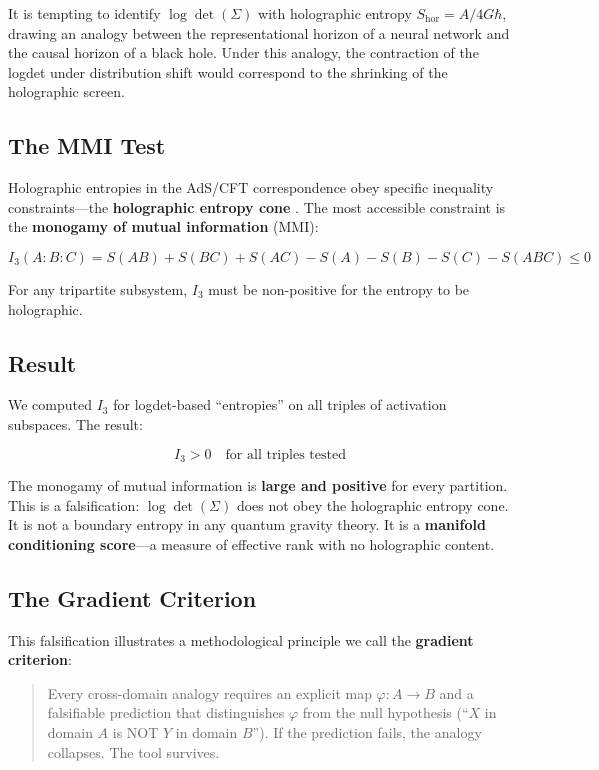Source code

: \documentclass[12pt,a4paper]{article}
\begin{document}
It is tempting to identify $\log\det(\Sigma)$ with holographic entropy $S_\text{hor} = A/4G\hbar$, drawing an analogy between the representational horizon of a neural network and the causal horizon of a black hole. Under this analogy, the contraction of the logdet under distribution shift would correspond to the shrinking of the holographic screen.

\subsection{The MMI Test}

Holographic entropies in the AdS/CFT correspondence obey specific inequality constraints---the \textbf{holographic entropy cone} \cite{bao2015}. The most accessible constraint is the \textbf{monogamy of mutual information} (MMI):

\begin{equation}
I_3(A:B:C) = S(AB) + S(BC) + S(AC) - S(A) - S(B) - S(C) - S(ABC) \leq 0
\end{equation}

For any tripartite subsystem, $I_3$ must be non-positive for the entropy to be holographic.

\subsection{Result}

We computed $I_3$ for logdet-based ``entropies'' on all triples of activation subspaces. The result:

\begin{equation}
I_3 > 0 \quad \text{for all triples tested}
\end{equation}

The monogamy of mutual information is \textbf{large and positive} for every partition. This is a falsification: $\log\det(\Sigma)$ does not obey the holographic entropy cone. It is not a boundary entropy in any quantum gravity theory. It is a \textbf{manifold conditioning score}---a measure of effective rank with no holographic content.

\subsection{The Gradient Criterion}

This falsification illustrates a methodological principle we call the \textbf{gradient criterion}:

\begin{quote}
Every cross-domain analogy requires an explicit map $\varphi: A \to B$ and a falsifiable prediction that distinguishes $\varphi$ from the null hypothesis (``$X$ in domain $A$ is NOT $Y$ in domain $B$''). If the prediction fails, the analogy collapses. The tool survives.
\end{quote}
\end{document}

▶ _What to produce_: A faithful transcription of the material, with no pictures, is the expected result.

▶ _Task result_:
Source code

: \documentclass[12pt,a4paper]{article}
\begin{document}
It is tempting to identify $\log\det(\Sigma)$ with holographic entropy $S_\text{hor} = A/4G\hbar$, drawing an analogy between the representational horizon of a neural network and the causal horizon of a black hole. Under this analogy, the contraction of the logdet under distribution shift would correspond to the shrinking of the holographic screen.

\subsection{The MMI Test}

Holographic entropies in the AdS/CFT correspondence obey specific inequality constraints---the \textbf{holographic entropy cone} \cite{bao2015}. The most accessible constraint is the \textbf{monogamy of mutual information} (MMI):

\begin{equation}
I_3(A:B:C) = S(AB) + S(BC) + S(AC) - S(A) - S(B) - S(C) - S(ABC) \leq 0
\end{equation}

For any tripartite subsystem, $I_3$ must be non-positive for the entropy to be holographic.

\subsection{Result}

We computed $I_3$ for logdet-based ``entropies'' on all triples of activation subspaces. The result:

\begin{equation}
I_3 > 0 \quad \text{for all triples tested}
\end{equation}

The monogamy of mutual information is \textbf{large and positive} for every partition. This is a falsification: $\log\det(\Sigma)$ does not obey the holographic entropy cone. It is not a boundary entropy in any quantum gravity theory. It is a \textbf{manifold conditioning score}---a measure of effective rank with no holographic content.

\subsection{The Gradient Criterion}

This falsification illustrates a methodological principle we call the \textbf{gradient criterion}:

\begin{quote}
Every cross-domain analogy requires an explicit map $\varphi: A \to B$ and a falsifiable prediction that distinguishes $\varphi$ from the null hypothesis (``$X$ in domain $A$ is NOT $Y$ in domain $B$''). If the prediction fails, the analogy collapses. The tool survives.
\end{quote}
\end{document}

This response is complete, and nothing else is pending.